According to Joe Klein, after Guthrie composed it "he completely forgot about the song, and didn't do anything with it for another five years." (Since there is a March 1944 recording of the song, Klein should have said "four years".)

1944 version lyrics
In 1944 during World War II, Guthrie prepared another version which drops the two verses that are critical of the United States from the original: Verse four, about private property, and verse six, about hunger.  In 1940, Guthrie was in the anti-war phase he entered after the 1939 Molotov-Ribbentrop Pact, during which he wrote songs praising the Soviet invasion of Poland, attacking President Roosevelt's loans to Finland in defense against the Soviets, and ridiculing lend-lease aid to the United Kingdom. By 1944, after Germany had invaded the Soviet Union in 1941, Guthrie returned to vigorous support for U.S. involvement in Europe and a more anti-nationalism stance.

Confirmation of two other verses

A March 1944 recording in the possession of the Smithsonian, the earliest known recording of the song, has the "private property" verse included.  This version was recorded the same day as 75 other songs.  This was confirmed by several archivists for Smithsonian who were interviewed as part of the History Channel program Save Our History – Save our Sounds. The 1944 recording with this fourth verse can be found on Woody Guthrie: This Land is Your Land: The Asch Recordings Volume 1, where it is track 14.

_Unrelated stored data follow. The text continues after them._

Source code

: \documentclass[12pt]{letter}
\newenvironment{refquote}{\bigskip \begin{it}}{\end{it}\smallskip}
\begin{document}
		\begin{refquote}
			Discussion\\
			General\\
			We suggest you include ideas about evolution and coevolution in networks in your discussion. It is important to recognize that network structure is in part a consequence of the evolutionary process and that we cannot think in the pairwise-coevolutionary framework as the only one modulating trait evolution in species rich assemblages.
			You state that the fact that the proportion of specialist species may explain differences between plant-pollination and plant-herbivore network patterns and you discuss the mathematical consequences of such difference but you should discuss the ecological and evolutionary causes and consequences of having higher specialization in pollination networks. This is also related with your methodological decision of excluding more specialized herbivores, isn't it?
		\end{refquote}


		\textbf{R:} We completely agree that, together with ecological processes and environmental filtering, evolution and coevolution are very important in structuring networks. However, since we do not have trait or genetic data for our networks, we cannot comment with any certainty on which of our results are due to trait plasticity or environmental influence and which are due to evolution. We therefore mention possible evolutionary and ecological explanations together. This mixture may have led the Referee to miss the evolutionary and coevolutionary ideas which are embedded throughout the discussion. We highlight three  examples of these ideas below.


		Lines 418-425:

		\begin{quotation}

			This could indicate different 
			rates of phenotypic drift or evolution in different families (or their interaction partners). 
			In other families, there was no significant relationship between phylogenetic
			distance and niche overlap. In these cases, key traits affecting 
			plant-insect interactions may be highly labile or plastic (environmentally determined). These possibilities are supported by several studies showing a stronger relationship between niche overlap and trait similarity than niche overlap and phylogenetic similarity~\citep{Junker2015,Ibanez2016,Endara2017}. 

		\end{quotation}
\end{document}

Woodyguthrie.org has a variant:

A 1945 pamphlet which omitted the last two verses has caused some question as to whether the original song did in fact contain the full text. The original manuscript confirms both of these verses.

As with other folk songs, it was sung with different words at various times although the motives for this particular change of lyrics may involve the possible political interpretations of the verses. Recordings of Guthrie have him singing the verses with different words.

The verses critical of America are not often performed in schools or official functions. They can be best interpreted as a protest against the vast income inequalities that exist in the United States, and against the sufferings of millions during the Great Depression. The US, Guthrie insists, was made—and could still be made—for you and me. This interpretation is consistent with such other Guthrie songs as "Pretty Boy Floyd" and Guthrie's lifelong struggle for social justice.

The song was revived in the 1960s, when several artists of the new folk movement, including Bob Dylan, The Kingston Trio, Trini Lopez, Jay and the Americans, and The New Christy Minstrels all recorded versions, inspired by its political message. Peter, Paul and Mary recorded the song in 1962 for their Moving album. The Seekers recorded the song for their 1965 album, A World of Our Own. It was performed many times by the cyclist choir, accompanied by guitarists and a wash-tub bassist, during the Wandering Wheels historic 1966 U.S. coast-to-coast bicycle trip. At the founding convention of the Canadian social democratic New Democratic Party, a version of the song was sung by the attending delegates. 

In March 1977, David Carradine, who had personified Woody Guthrie in Hal Ashby's 1976 biopic Bound for Glory, appeared at the Dinah Shore's show Dinah! In it, he performed a version of the song which included the two verses, with some variations:

It must be noted that in the film itself, the song is performed in the closing credits by several singers, starting with David Carradine and including Woody Guthrie. The verse about the "No Trespassing" sign appears there, but the two verses are not in the soundtrack album's version.

Bruce Springsteen first began performing it live on the River Tour in 1980, and released one such performance of it on Live/1975–85, in which he called it "about one of the most beautiful songs ever written."

The song was performed by Springsteen and Pete Seeger, accompanied by Seeger's grandson, Tao Rodríguez-Seeger, at We Are One: The Obama Inaugural Celebration at the Lincoln Memorial on January 18, 2009. The song was restored to the original lyrics (including the 'There was a big high wall there' and 'Nobody living can ever stop me' verses) for this performance (as per Pete Seeger's request) with exceptions of the changes in the end of the 'Private Property' and 'Relief Office' verses; the former's final line was changed from "This land was made for you and me" to "That side was made for you and me," and the latter's third and fourth lines to "As they stood hungry, I stood there whistling, This land was made for you and me," from the original lyrics, "As they stood there hungry, I stood there asking, Is this land made for you and me?"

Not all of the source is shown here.